* Task goal *
Wherever a line in the records below contains "rejections", copy that line.

*** Opening Information shown ***

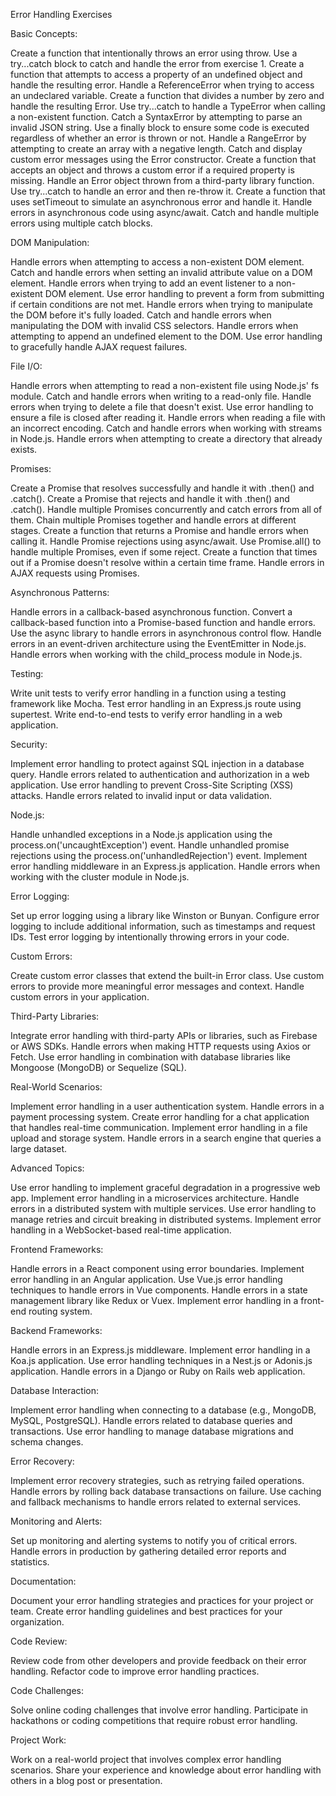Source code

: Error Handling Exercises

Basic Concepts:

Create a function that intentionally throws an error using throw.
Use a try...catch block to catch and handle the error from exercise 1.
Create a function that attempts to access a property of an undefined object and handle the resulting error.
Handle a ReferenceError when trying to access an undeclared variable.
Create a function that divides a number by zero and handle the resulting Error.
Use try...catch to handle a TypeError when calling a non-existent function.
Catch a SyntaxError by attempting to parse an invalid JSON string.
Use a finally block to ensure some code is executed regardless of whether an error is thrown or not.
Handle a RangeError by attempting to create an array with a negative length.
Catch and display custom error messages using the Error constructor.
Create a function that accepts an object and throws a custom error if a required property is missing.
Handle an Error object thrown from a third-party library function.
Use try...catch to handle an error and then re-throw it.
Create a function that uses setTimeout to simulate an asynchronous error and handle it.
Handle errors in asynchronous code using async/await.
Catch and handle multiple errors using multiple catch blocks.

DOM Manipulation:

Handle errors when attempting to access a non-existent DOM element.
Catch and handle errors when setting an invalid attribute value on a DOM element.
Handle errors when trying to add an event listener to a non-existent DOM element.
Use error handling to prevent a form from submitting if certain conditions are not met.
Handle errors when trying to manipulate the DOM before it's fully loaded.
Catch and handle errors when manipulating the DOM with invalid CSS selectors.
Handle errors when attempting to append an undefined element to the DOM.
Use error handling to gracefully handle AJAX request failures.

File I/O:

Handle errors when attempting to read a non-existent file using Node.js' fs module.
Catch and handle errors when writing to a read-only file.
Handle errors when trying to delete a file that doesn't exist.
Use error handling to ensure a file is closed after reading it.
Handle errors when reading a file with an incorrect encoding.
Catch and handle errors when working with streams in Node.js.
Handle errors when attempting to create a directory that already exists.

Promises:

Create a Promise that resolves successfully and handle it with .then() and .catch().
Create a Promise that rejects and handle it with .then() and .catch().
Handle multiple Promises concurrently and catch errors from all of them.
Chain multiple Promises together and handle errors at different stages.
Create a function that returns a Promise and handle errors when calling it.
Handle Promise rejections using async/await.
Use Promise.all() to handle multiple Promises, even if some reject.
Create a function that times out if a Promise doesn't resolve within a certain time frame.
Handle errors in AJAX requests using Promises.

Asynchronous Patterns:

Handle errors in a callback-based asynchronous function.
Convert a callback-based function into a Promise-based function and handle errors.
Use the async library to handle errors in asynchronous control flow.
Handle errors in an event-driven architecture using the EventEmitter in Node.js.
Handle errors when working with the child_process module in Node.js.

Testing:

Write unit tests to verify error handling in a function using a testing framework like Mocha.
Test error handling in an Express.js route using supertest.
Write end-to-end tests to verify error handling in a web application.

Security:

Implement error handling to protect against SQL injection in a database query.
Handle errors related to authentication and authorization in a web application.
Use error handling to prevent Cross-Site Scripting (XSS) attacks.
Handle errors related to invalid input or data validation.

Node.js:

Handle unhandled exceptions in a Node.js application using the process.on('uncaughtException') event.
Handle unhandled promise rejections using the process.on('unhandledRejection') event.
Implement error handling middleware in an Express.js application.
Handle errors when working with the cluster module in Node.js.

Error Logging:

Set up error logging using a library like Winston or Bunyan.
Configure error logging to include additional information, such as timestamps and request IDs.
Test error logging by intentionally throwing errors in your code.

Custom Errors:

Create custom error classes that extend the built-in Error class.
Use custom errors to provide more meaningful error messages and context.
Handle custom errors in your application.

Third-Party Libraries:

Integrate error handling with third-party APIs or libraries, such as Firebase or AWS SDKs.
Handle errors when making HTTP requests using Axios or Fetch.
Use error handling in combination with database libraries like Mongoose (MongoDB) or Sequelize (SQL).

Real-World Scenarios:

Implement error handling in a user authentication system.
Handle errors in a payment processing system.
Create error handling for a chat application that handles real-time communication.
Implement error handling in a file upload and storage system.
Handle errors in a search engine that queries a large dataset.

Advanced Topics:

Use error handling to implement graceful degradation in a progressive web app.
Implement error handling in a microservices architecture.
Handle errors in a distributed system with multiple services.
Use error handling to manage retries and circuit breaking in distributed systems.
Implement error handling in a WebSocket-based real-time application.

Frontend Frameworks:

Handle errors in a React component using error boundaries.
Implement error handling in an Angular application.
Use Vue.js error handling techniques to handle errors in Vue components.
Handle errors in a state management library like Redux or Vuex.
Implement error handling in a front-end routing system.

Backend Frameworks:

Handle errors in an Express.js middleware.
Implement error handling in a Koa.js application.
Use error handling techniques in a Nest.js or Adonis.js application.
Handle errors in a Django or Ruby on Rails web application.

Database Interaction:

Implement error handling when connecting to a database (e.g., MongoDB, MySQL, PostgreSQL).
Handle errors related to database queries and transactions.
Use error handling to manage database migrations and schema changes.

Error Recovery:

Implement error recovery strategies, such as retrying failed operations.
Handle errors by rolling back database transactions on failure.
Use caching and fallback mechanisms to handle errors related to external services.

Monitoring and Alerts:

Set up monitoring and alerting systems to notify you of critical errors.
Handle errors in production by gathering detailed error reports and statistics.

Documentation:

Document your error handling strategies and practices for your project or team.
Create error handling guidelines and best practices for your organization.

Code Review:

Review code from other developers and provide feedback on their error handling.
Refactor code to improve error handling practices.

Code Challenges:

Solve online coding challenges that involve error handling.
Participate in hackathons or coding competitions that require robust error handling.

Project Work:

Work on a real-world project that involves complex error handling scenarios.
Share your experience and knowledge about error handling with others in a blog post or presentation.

*** Closing Information shown ***

* Result *
Handle Promise rejections using async/await.
Handle unhandled promise rejections using the process.on('unhandledRejection') event.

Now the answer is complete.